The first experience we have of peace is the moment of reconciliation. 

After an argument, after words of apology are spoken, there then comes peace as the combatants return to being people who love one another fully and can coexist again. After someone hurts someone else, sees it, offers apology, then there can come healing. There is the peace of restoration. There is the peace of reclamation--the one who erred is able to rejoin the circle. The one hurt is able to welcome the offender back into her presence. There is the peace of reconnection--the reestablishment of harmony. 

The second experience we have of peace is actualizing reconciliation in the experience of new life. 

Resurrection is not simply a doctrine for death and dying, offering hope in the face of our inescapable end. It is also a present understanding, offering hope in the daily risings of reconnection and re-commitment to a broken relationship, be it with each other or with God. Resurrection is, for example, the morning after the woman caught in adultery met Christ. She has a new day--what will she do with it? Resurrection offers her the hope of not falling back into familiar patterns and old habits. Resurrection says that we can be well and all manner of things can be well. For the Apostle, this peace led him through his ministry--a persecutor of Christ becomes Christ’s greatest advocate. John Newton Thomas can sing of amazing grace that saved a wretch like himself. So, this peace is the day after reconciliation--it is the answer to “What next?”

The third experience we have of peace is shalom.
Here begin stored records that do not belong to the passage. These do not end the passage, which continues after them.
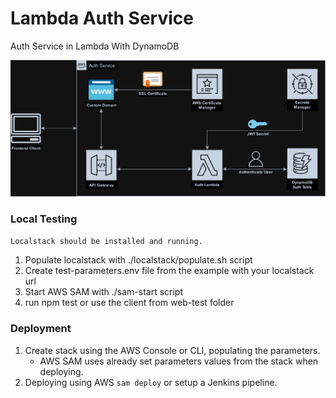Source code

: # Lambda Auth Service
Auth Service in Lambda With DynamoDB

![Service Diagram](diagram.png)

### Local Testing

`Localstack should be installed and running.`

1. Populate localstack with ./localstack/populate.sh script
2. Create test-parameters.env file from the example with your localstack url
3. Start AWS SAM with ./sam-start script
4. run npm test or use the client from web-test folder

### Deployment
1. Create stack using the AWS Console or CLI, populating the parameters.
    * AWS SAM uses already set parameters values from the stack when deploying.
2. Deploying using AWS `sam deploy` or setup a Jenkins pipeline.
Shalom is the total peace of the Seventh Day, that final day of creation when things were so right, so well, and so good that God could simply be with God’s creation and they could simply be with their God. Some of us, rightly, feel we are a long way from there. No, the world still seems ruled by chaos that is far from ordered. Yes, people still reveal an astounding propensity to hurt one another, reject one another, and selfishly use one another. Yet, shalom can be experienced here and now. It is momentary, but it is there. It is there in a morning sunrise blazing through woods lit by autumnal colors. It is there while holding an infant tenderly to one’s heart. It is there at a family dinner table marked by laughter, lightness, and simple fun. It is there in an hour spent reading a really good book. It is there while sitting in an auditorium while Yo Yo Ma flawlessly plays a Bach partita. It is there when a small congregation gathers for prayer and there is a silent stillness that echoes with the still, small voice of God. Fill in your own blanks of those moments when everything is just as it should be. 

So, grace leads to peace which leads to a full awareness of the presence of God.

To fully actualize them, we need to live them—so, go—be grace by being gracious; be peace by being peaceful.


All shall be well and all manner of things shall be well.